Einerseits möchte ich die muslimischen Bürger erreichen und ihnen zeigen, wie inklusiv und innovativ der öffentlich-rechtliche Rundfunk sein kann. Mir haben schon einige meiner Follower mitgeteilt, dass sie positiv überrascht sind von dieser Zusammenarbeit. Andererseits gestalte ich das Format aber auch so, dass nicht-muslimische Hörer unseren Gesprächen folgen können und deutschlandweit einzigartige Einblicke in muslimische Lebenswelten hierzulande bekommen. Das kann nicht nur Barrieren abbauen, sondern auch unterhaltend und lehrreich sein für Hörer, die sonst keine Berührungspunkte mit Muslimen haben.

Im Podcast kommen ganz "normale" Muslime zu Wort: keine Imame, Funktionsträger, Promis etc. Warum nicht?

Weil die Mehrheit der Muslime in Deutschland "normale" Menschen sind und genau diese Menschen oder zumindest die "normale" Seite dieser Menschen bleibt in den Medien unsichtbar. Ich bin keine Aktivistin oder Theologin und möchte auch kein politisches Format moderieren, sondern Erzählungen aus dem Alltag präsentieren, die trotzdem überraschen und packend sind, weil sie "ungehört" sind.

Müssen Sie auch mit Anfeindungen im Netz umgehen?  

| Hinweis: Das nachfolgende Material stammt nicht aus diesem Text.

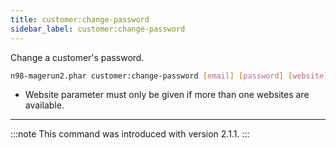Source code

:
 ```yaml
---
title: customer:change-password
sidebar_label: customer:change-password
---
```


Change a customer's password.

```sh
n98-magerun2.phar customer:change-password [email] [password] [website]
```

- Website parameter must only be given if more than one websites are available.

---

:::note
This command was introduced with version 2.1.1.
:::
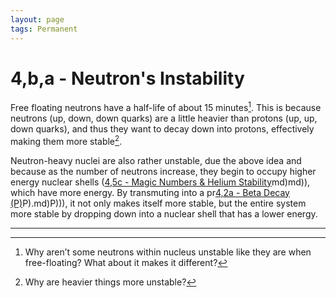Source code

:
 ```yaml
---
layout: page
tags: Permanent 
---
```


# 4,b,a - Neutron's Instability

Free floating neutrons have a half-life of about 15 minutes[^1]. This is because neutrons (up, down, down quarks) are a little heavier than protons (up, up, down quarks), and thus they want to decay down into protons, effectively making them more stable[^2].

Neutron-heavy nuclei are also rather unstable, due the above idea and because as the number of neutrons increase, they begin to occupy higher energy nuclear shells ([4,5c - Magic Numbers & Helium Stability](4,5c%20-%20Magic%20Numbers%20&%20Helium%20Stability.md)md)md)), which have more energy. By transmuting into a pr[4,2a - Beta Decay (P)](4,2a%20-%20Beta%20Decay%20(P).md)P).md)P))), it not only makes itself more stable, but the entire system more stable by dropping down into a nuclear shell that has a lower energy.

---

[^1]: Why aren’t some neutrons within nucleus unstable like they are when free-floating? What about it makes it different?
[^2]: Why are heavier things more unstable?
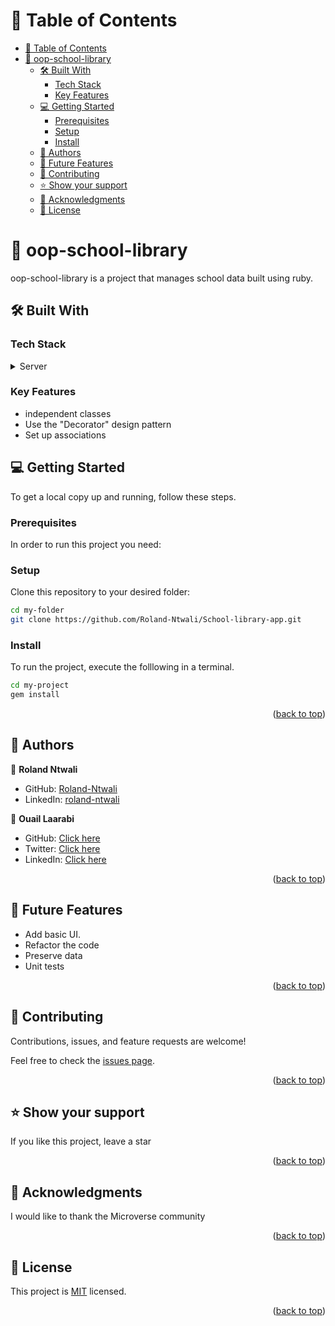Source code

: 
<!-- TABLE OF CONTENTS -->

# 📗 Table of Contents

- [📗 Table of Contents](#-table-of-contents)
- [📖 oop-school-library ](#-oop-school-library-)
  - [🛠 Built With ](#-built-with-)
    - [Tech Stack ](#tech-stack-)
    - [Key Features ](#key-features-)
  - [💻 Getting Started ](#-getting-started-)
    - [Prerequisites](#prerequisites)
    - [Setup](#setup)
    - [Install](#install)
  - [👥 Authors ](#-authors-)
  - [🔭 Future Features ](#-future-features-)
  - [🤝 Contributing ](#-contributing-)
  - [⭐️ Show your support ](#️-show-your-support-)
  - [🙏 Acknowledgments ](#-acknowledgments-)
  - [📝 License ](#-license-)

<!-- PROJECT DESCRIPTION -->

# 📖 oop-school-library <a name="about-project"></a>

oop-school-library is a project that manages school data built using ruby.

## 🛠 Built With <a name="built-with"></a>

### Tech Stack <a name="tech-stack"></a>

<details>
<summary>Server</summary>
  <ul>
    <li>Ruby</li>
  </ul>
</details>

<!-- Features -->

### Key Features <a name="key-features"></a>

- independent classes
- Use the "Decorator" design pattern
- Set up associations


<!-- GETTING STARTED -->

## 💻 Getting Started <a name="getting-started"></a>

To get a local copy up and running, follow these steps.

### Prerequisites

In order to run this project you need:

### Setup

Clone this repository to your desired folder:

```sh
cd my-folder
git clone https://github.com/Roland-Ntwali/School-library-app.git

```

### Install

To run the project, execute the folllowing in a terminal.

```sh
cd my-project
gem install
```

<p align="right">(<a href="#readme-top">back to top</a>)</p>

<!-- AUTHORS -->

## 👥 Authors <a name="authors"></a>


👤 **Roland Ntwali**

- GitHub: [Roland-Ntwali](https://github.com/Roland-Ntwali)
- LinkedIn: [roland-ntwali](https://www.linkedin.com/in/roland-ntwali/)

 👤 **Ouail Laarabi**
 
 - GitHub: [Click here](https://github.com/Ouail-01?tab=overview&from=2023-01-01&to=2023-01-02)
 - Twitter: [Click here](https://twitter.com/Ouail_Laarabi)
 - LinkedIn: [Click here](https://www.linkedin.com/in/ouail-laarabi-53203b250/)

<p align="right">(<a href="#readme-top">back to top</a>)</p>

<!-- FUTURE FEATURES -->

## 🔭 Future Features <a name="future-features"></a>

- Add basic UI.
- Refactor the code
- Preserve data
- Unit tests

<p align="right">(<a href="#readme-top">back to top</a>)</p>

<!-- CONTRIBUTING -->

## 🤝 Contributing <a name="contributing"></a>

Contributions, issues, and feature requests are welcome!

Feel free to check the [issues page](../../issues/).

<p align="right">(<a href="#readme-top">back to top</a>)</p>

<!-- SUPPORT -->

## ⭐️ Show your support <a name="support"></a>

If you like this project, leave a star

<p align="right">(<a href="#readme-top">back to top</a>)</p>

<!-- ACKNOWLEDGEMENTS -->

## 🙏 Acknowledgments <a name="acknowledgements"></a>

I would like to thank the Microverse community 


<p align="right">(<a href="#readme-top">back to top</a>)</p>

<!-- FAQ (optional) -->

<!-- LICENSE -->

## 📝 License <a name="license"></a>

This project is [MIT](./LICENSE) licensed.

<p align="right">(<a href="#readme-top">back to top</a>)</p>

Anfeindungen im Netz sind etwas Normales, die jeder bekommt, der sich im Netz eine Plattform schafft. Ich bleibe von solchen Dingen meistens unbeeindruckt, weil ich zwei Jahre den Community-Bereich von "Zeit Online" moderiert habe - d.h. die Kommentare, die Leser zu Online-Artikeln schreiben können. "Zeit Online" hat die höchste Engagement-Rate in diesem Bereich. Ich hätte also nirgendwo anders besser die Gelassenheit zum Thema "Hass im Netz" entwickeln können als dort. Wenn ich Anfeindungen bekomme, ignoriere ich sie meistens sehr konsequent. Es sei denn, sie sind sehr konstruktiv formuliert und argumentativ gut untermauert. Wenn ich unter anderen Voraussetzungen auf solche Kommentare eingehen würde, würde ich die Absender mit meiner Aufmerksamkeit und Reichweite adeln - und das haben sie nicht verdient.